Work instruction:
Return each line below exactly as it reads, and omit any image in it.

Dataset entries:

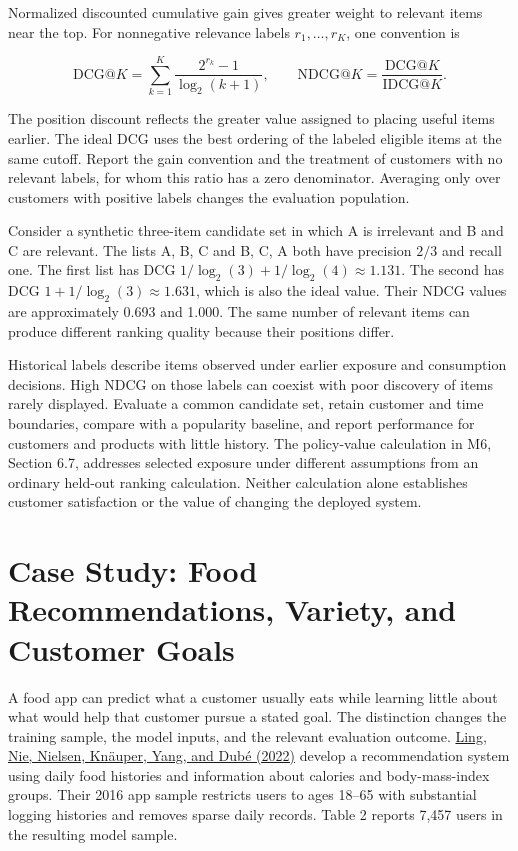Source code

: Normalized discounted cumulative gain gives greater weight to relevant
items near the top. For nonnegative relevance labels \(r_1,\ldots,r_K\),
one convention is

\[
\mathrm{DCG}@K=\sum_{k=1}^{K}\frac{2^{r_k}-1}{\log_2(k+1)},
\qquad
\mathrm{NDCG}@K=\frac{\mathrm{DCG}@K}{\mathrm{IDCG}@K}.
\]

The position discount reflects the greater value assigned to placing
useful items earlier. The ideal DCG uses the best ordering of the
labeled eligible items at the same cutoff. Report the gain convention
and the treatment of customers with no relevant labels, for whom this
ratio has a zero denominator. Averaging only over customers with
positive labels changes the evaluation population.

Consider a synthetic three-item candidate set in which A is irrelevant
and B and C are relevant. The lists A, B, C and B, C, A both have
precision \(2/3\) and recall one. The first list has DCG
\(1/\log_2(3)+1/\log_2(4)\approx1.131\). The second has DCG
\(1+1/\log_2(3)\approx1.631\), which is also the ideal value. Their NDCG
values are approximately 0.693 and 1.000. The same number of relevant
items can produce different ranking quality because their positions
differ.

Historical labels describe items observed under earlier exposure and
consumption decisions. High NDCG on those labels can coexist with poor
discovery of items rarely displayed. Evaluate a common candidate set,
retain customer and time boundaries, compare with a popularity baseline,
and report performance for customers and products with little history.
The policy-value calculation in M6, Section 6.7, addresses selected
exposure under different assumptions from an ordinary held-out ranking
calculation. Neither calculation alone establishes customer satisfaction
or the value of changing the deployed system.

\hypertarget{M07-case-study-food-recommendations-variety-and-customer-goals}{%
\section{Case Study: Food Recommendations, Variety, and Customer
Goals}\label{M07-case-study-food-recommendations-variety-and-customer-goals}}

\noindent A food app can predict what a customer usually eats while learning
little about what would help that customer pursue a stated goal. The
distinction changes the training sample, the model inputs, and the
relevant evaluation outcome.
\href{https://doi.org/10.1145/3485447.3514193}{Ling, Nie, Nielsen,
Knäuper, Yang, and Dubé (2022)} develop a recommendation system using
daily food histories and information about calories and body-mass-index
groups. Their 2016 app sample restricts users to ages 18--65 with
substantial logging histories and removes sparse daily records. Table 2
reports 7,457 users in the resulting model sample.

Task response:
Source code

: Normalized discounted cumulative gain gives greater weight to relevant
items near the top. For nonnegative relevance labels \(r_1,\ldots,r_K\),
one convention is

\[
\mathrm{DCG}@K=\sum_{k=1}^{K}\frac{2^{r_k}-1}{\log_2(k+1)},
\qquad
\mathrm{NDCG}@K=\frac{\mathrm{DCG}@K}{\mathrm{IDCG}@K}.
\]

The position discount reflects the greater value assigned to placing
useful items earlier. The ideal DCG uses the best ordering of the
labeled eligible items at the same cutoff. Report the gain convention
and the treatment of customers with no relevant labels, for whom this
ratio has a zero denominator. Averaging only over customers with
positive labels changes the evaluation population.

Consider a synthetic three-item candidate set in which A is irrelevant
and B and C are relevant. The lists A, B, C and B, C, A both have
precision \(2/3\) and recall one. The first list has DCG
\(1/\log_2(3)+1/\log_2(4)\approx1.131\). The second has DCG
\(1+1/\log_2(3)\approx1.631\), which is also the ideal value. Their NDCG
values are approximately 0.693 and 1.000. The same number of relevant
items can produce different ranking quality because their positions
differ.

Historical labels describe items observed under earlier exposure and
consumption decisions. High NDCG on those labels can coexist with poor
discovery of items rarely displayed. Evaluate a common candidate set,
retain customer and time boundaries, compare with a popularity baseline,
and report performance for customers and products with little history.
The policy-value calculation in M6, Section 6.7, addresses selected
exposure under different assumptions from an ordinary held-out ranking
calculation. Neither calculation alone establishes customer satisfaction
or the value of changing the deployed system.

\hypertarget{M07-case-study-food-recommendations-variety-and-customer-goals}{%
\section{Case Study: Food Recommendations, Variety, and Customer
Goals}\label{M07-case-study-food-recommendations-variety-and-customer-goals}}

\noindent A food app can predict what a customer usually eats while learning
little about what would help that customer pursue a stated goal. The
distinction changes the training sample, the model inputs, and the
relevant evaluation outcome.
\href{https://doi.org/10.1145/3485447.3514193}{Ling, Nie, Nielsen,
Knäuper, Yang, and Dubé (2022)} develop a recommendation system using
daily food histories and information about calories and body-mass-index
groups. Their 2016 app sample restricts users to ages 18--65 with
substantial logging histories and removes sparse daily records. Table 2
reports 7,457 users in the resulting model sample.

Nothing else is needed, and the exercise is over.